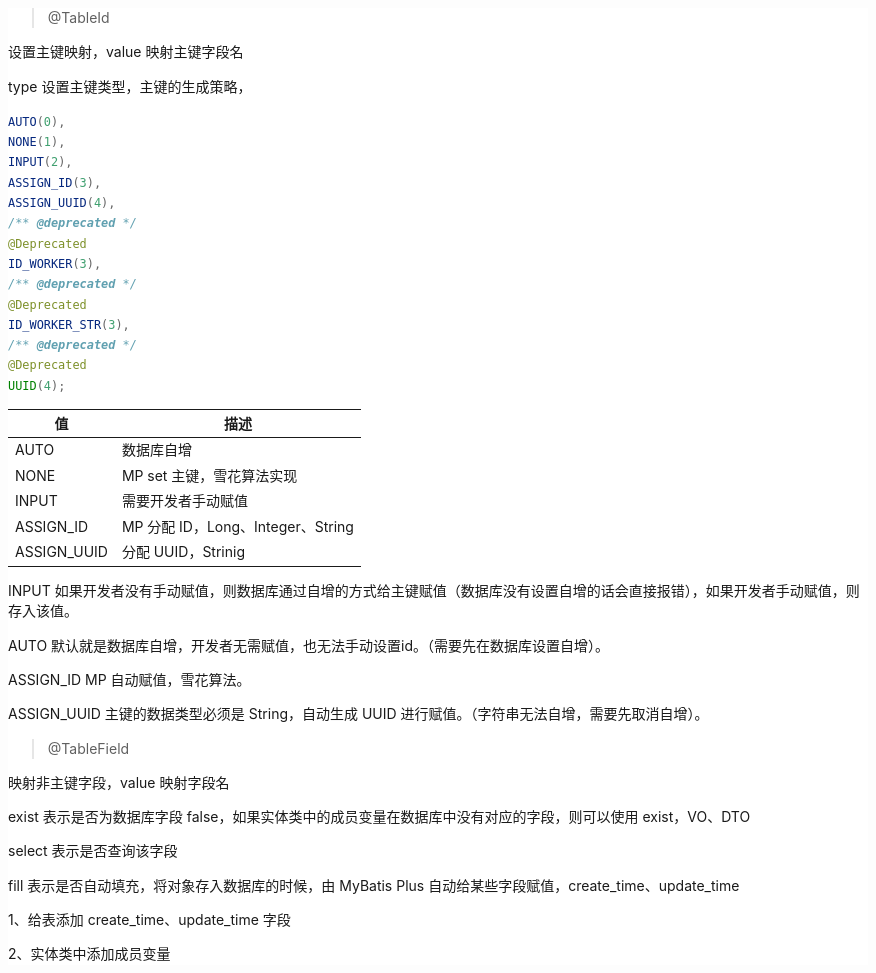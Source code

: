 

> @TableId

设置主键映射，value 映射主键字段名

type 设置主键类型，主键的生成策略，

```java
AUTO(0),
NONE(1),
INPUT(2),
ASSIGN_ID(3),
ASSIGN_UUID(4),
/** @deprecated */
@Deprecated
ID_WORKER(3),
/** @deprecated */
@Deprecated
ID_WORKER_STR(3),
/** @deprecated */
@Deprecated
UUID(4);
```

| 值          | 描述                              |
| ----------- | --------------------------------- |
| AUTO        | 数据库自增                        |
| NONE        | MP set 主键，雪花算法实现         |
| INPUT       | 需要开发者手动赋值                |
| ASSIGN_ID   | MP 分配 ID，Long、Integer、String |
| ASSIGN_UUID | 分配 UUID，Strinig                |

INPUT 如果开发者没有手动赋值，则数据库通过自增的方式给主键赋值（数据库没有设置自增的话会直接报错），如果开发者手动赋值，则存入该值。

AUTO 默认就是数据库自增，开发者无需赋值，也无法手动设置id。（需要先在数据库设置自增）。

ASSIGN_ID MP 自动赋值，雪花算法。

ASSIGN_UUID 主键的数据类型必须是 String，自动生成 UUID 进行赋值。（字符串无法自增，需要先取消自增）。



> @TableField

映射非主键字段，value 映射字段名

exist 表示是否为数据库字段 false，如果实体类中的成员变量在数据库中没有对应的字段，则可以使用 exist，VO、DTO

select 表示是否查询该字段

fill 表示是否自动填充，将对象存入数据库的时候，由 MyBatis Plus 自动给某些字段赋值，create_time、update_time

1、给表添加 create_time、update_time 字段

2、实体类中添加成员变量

---

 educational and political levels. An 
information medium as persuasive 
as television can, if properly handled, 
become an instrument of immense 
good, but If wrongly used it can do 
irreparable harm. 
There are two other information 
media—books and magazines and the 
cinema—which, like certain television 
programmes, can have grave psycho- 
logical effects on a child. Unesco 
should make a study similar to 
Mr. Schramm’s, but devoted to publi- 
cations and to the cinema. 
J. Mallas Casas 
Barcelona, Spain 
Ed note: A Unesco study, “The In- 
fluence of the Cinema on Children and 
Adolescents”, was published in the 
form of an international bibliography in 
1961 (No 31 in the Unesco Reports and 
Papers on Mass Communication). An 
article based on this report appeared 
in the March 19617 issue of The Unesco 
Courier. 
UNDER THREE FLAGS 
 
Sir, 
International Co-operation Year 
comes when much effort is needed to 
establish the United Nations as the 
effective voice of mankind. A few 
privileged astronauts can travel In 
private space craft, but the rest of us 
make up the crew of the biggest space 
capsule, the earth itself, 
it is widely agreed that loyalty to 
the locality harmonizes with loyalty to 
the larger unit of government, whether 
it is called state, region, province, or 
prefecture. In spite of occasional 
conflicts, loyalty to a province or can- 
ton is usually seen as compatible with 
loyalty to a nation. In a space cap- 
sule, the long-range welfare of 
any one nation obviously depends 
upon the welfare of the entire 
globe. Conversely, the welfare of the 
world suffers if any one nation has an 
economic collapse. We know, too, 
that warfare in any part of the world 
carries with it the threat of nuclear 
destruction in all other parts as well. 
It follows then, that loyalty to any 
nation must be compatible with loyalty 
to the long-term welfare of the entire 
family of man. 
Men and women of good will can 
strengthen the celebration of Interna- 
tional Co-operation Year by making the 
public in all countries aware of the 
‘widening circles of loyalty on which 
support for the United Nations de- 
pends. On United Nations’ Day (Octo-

● The task
Set down exactly the lines of the data above, beginning with the line that has "fluence of the Cinema on Children and" and ending with the line that has "International Co-operation Year", and no others.

● Solution for this exercise
fluence of the Cinema on Children and 
Adolescents”, was published in the 
form of an international bibliography in 
1961 (No 31 in the Unesco Reports and 
Papers on Mass Communication). An 
article based on this report appeared 
in the March 19617 issue of The Unesco 
Courier. 
UNDER THREE FLAGS 
 
Sir, 
International Co-operation Year 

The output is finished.